REQUIRED WORK - For this exercise, copy the records below exactly and exclude every image.

Records excerpted from a collection -
--- START ---
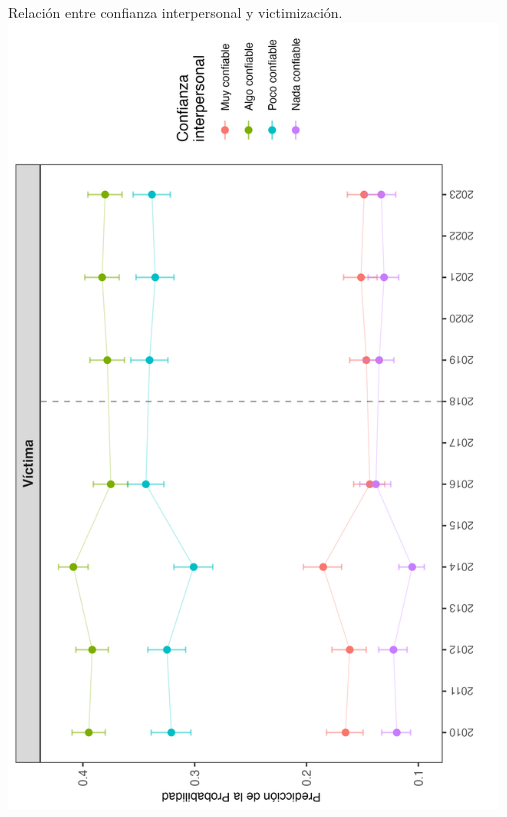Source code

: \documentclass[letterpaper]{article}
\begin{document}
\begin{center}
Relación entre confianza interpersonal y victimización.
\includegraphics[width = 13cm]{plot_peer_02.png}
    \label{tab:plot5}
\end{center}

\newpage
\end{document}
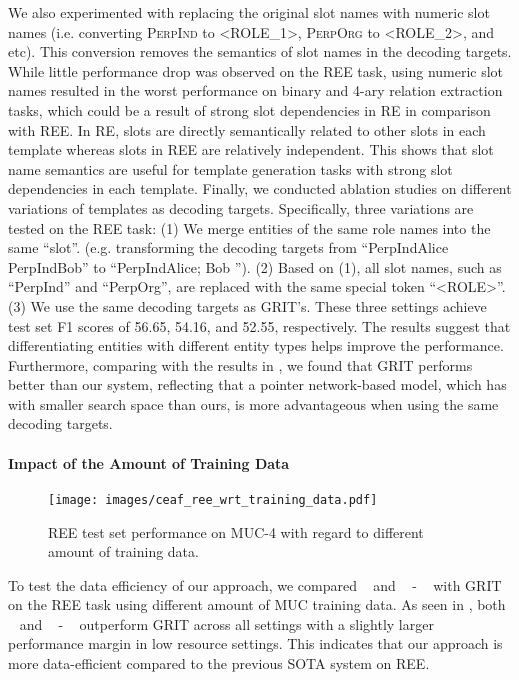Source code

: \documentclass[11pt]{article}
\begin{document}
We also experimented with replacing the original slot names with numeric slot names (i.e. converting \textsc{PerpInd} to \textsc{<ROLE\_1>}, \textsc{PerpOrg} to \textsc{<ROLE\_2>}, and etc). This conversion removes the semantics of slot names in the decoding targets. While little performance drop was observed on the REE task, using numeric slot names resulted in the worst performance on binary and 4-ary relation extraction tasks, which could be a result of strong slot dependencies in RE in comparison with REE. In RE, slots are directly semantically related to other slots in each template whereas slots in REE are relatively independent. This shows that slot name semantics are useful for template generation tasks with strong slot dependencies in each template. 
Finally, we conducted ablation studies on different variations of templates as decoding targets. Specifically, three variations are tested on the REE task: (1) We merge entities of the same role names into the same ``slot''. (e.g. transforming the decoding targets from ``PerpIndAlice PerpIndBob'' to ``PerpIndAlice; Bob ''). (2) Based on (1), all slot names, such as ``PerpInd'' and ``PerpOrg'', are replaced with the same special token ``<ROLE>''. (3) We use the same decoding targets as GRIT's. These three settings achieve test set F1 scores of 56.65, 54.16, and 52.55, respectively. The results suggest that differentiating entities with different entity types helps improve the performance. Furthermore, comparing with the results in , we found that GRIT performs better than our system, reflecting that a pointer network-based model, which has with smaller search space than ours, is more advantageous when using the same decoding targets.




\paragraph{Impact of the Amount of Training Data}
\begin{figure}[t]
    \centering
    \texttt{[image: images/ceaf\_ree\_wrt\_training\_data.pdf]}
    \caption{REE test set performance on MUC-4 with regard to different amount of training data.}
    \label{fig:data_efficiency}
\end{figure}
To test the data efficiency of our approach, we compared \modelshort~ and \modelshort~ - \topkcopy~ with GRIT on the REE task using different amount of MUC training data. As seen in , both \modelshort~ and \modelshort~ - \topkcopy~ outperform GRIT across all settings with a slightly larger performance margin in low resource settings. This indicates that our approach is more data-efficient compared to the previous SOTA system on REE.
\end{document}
--- END ---
FINISHED EXERCISE -
Source code

: \documentclass[letterpaper]{article}
\begin{document}
\begin{center}
Relación entre confianza interpersonal y victimización.
\includegraphics[width = 13cm]{plot_peer_02.png}
    \label{tab:plot5}
\end{center}

\newpage
\end{document}
Source code

: \documentclass[11pt]{article}
\begin{document}
We also experimented with replacing the original slot names with numeric slot names (i.e. converting \textsc{PerpInd} to \textsc{<ROLE\_1>}, \textsc{PerpOrg} to \textsc{<ROLE\_2>}, and etc). This conversion removes the semantics of slot names in the decoding targets. While little performance drop was observed on the REE task, using numeric slot names resulted in the worst performance on binary and 4-ary relation extraction tasks, which could be a result of strong slot dependencies in RE in comparison with REE. In RE, slots are directly semantically related to other slots in each template whereas slots in REE are relatively independent. This shows that slot name semantics are useful for template generation tasks with strong slot dependencies in each template. 
Finally, we conducted ablation studies on different variations of templates as decoding targets. Specifically, three variations are tested on the REE task: (1) We merge entities of the same role names into the same ``slot''. (e.g. transforming the decoding targets from ``PerpIndAlice PerpIndBob'' to ``PerpIndAlice; Bob ''). (2) Based on (1), all slot names, such as ``PerpInd'' and ``PerpOrg'', are replaced with the same special token ``<ROLE>''. (3) We use the same decoding targets as GRIT's. These three settings achieve test set F1 scores of 56.65, 54.16, and 52.55, respectively. The results suggest that differentiating entities with different entity types helps improve the performance. Furthermore, comparing with the results in , we found that GRIT performs better than our system, reflecting that a pointer network-based model, which has with smaller search space than ours, is more advantageous when using the same decoding targets.




\paragraph{Impact of the Amount of Training Data}
\begin{figure}[t]
    \centering
    \texttt{[image: images/ceaf\_ree\_wrt\_training\_data.pdf]}
    \caption{REE test set performance on MUC-4 with regard to different amount of training data.}
    \label{fig:data_efficiency}
\end{figure}
To test the data efficiency of our approach, we compared \modelshort~ and \modelshort~ - \topkcopy~ with GRIT on the REE task using different amount of MUC training data. As seen in , both \modelshort~ and \modelshort~ - \topkcopy~ outperform GRIT across all settings with a slightly larger performance margin in low resource settings. This indicates that our approach is more data-efficient compared to the previous SOTA system on REE.
\end{document}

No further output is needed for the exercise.